No, no more than he was ascribing a himself to be a child when he referred to the people as our, in the verse above. Also, if he did write ot early on, he would not know his life span.

He was a Hebrew like they were, kept flocks like they did, he was a descendant of Abraham sharing the promise of faith as they did. Moses certainly shared all the things he spoke of in the psalm with the ones he called 'we' and 'our'. They were all sons of Adam, whose shared mortality Moses specifically mentions in the psalm, he considered them servants of God as he was, he shared God as his refuge with the people he is talking about too, he claimed to share the same 70 or 80 year lifespan.

Impossible. We already have the life spans of Abraham and others recorded.
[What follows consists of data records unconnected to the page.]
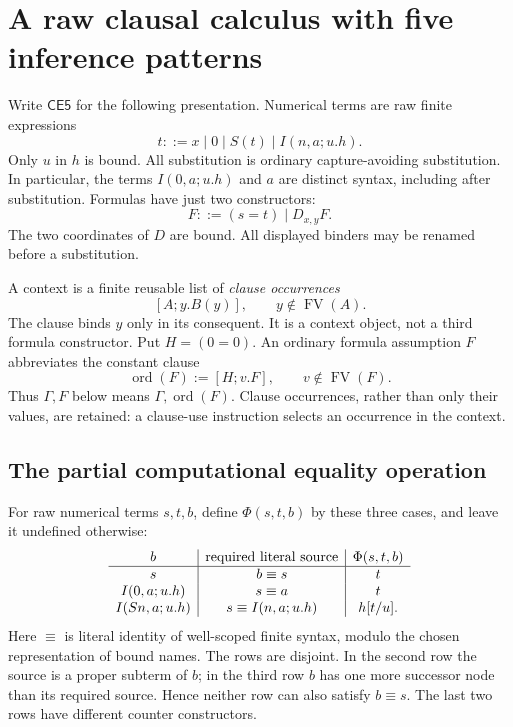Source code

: 
\section{A raw clausal calculus with five inference patterns}
\label{sec:ce5-specification}

Write $\mathsf{CE5}$ for the following presentation. Numerical terms are
raw finite expressions
\[
 t ::= x\mid 0\mid S(t)\mid I(n,a;u.h).
\]
Only $u$ in $h$ is bound. All substitution is ordinary capture-avoiding
substitution. In particular, the terms $I(0,a;u.h)$ and $a$ are distinct
syntax, including after substitution. Formulas have just two constructors:
\[
 F::=(s=t)\mid D_{x,y}F.
\]
The two coordinates of $D$ are bound. All displayed binders may be
renamed before a substitution.

A context is a finite reusable list of \emph{clause occurrences}
\[
 [A;y.B(y)],\qquad y\notin\operatorname{FV}(A).
\]
The clause binds $y$ only in its consequent. It is a context object,
not a third formula constructor. Put $H=(0=0)$. An ordinary formula
assumption $F$ abbreviates the constant clause
\[
 \operatorname{ord}(F):=[H;v.F],
 \qquad v\notin\operatorname{FV}(F).
\]
Thus $\Gamma,F$ below means $\Gamma,\operatorname{ord}(F)$.
Clause occurrences, rather than only their values, are retained: a
clause-use instruction selects an occurrence in the context.

\subsection{The partial computational equality operation}

For raw numerical terms $s,t,b$, define $\Phi(s,t,b)$ by these three
cases, and leave it undefined otherwise:
\[
\begin{array}{c|c|c}
 b&\hbox{required literal source}&\Phi(s,t,b)\\ \hline
 s&b\equiv s&t\\
 I(0,a;u.h)&s\equiv a&t\\
 I(Sn,a;u.h)&s\equiv I(n,a;u.h)&h[t/u].
\end{array}
\]
Here $\equiv$ is literal identity of well-scoped finite syntax, modulo
the chosen representation of bound names. The rows are disjoint. In the
second row the source is a proper subterm of $b$; in the third row $b$
has one more successor node than its required source. Hence neither row
can also satisfy $b\equiv s$. The last two rows have different counter
constructors.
To try to dismiss them is to disbelieve them. There is no need to have the shorter life spans of the enslaved people of Moses mean anything other than that. It is unreasonable. It opposes the rest of the bible. And it is entirely speculation.

You tried but not terribly successfully. If someone talks about 'we' and then 'them' and back to 'we' again does that mean he has changed the 'we' he is talking about?

A lot depends on the focus and application of whom is being discussed. The them and we, and our of Ps 90, revolve around the slaves. Therfore, the years of our lives also must. They certainly do not revolve around the fathers, like Adam. Or even Abraham, etc.


Psalm 20:7 Some trust in chariots and some in horses, but we trust in the name of the LORD our God.
8
They collapse and fall, but we rise and stand upright.
Same 'we', even with a them in between.
The contrast there is believers, namely children of Abraham, against them, or the unbelievers. Nothing wrong with that.

So, now that you no longer have any excuse to disbelieve the life spans of the bible, will you persist, or consider looking at the bible in a new light?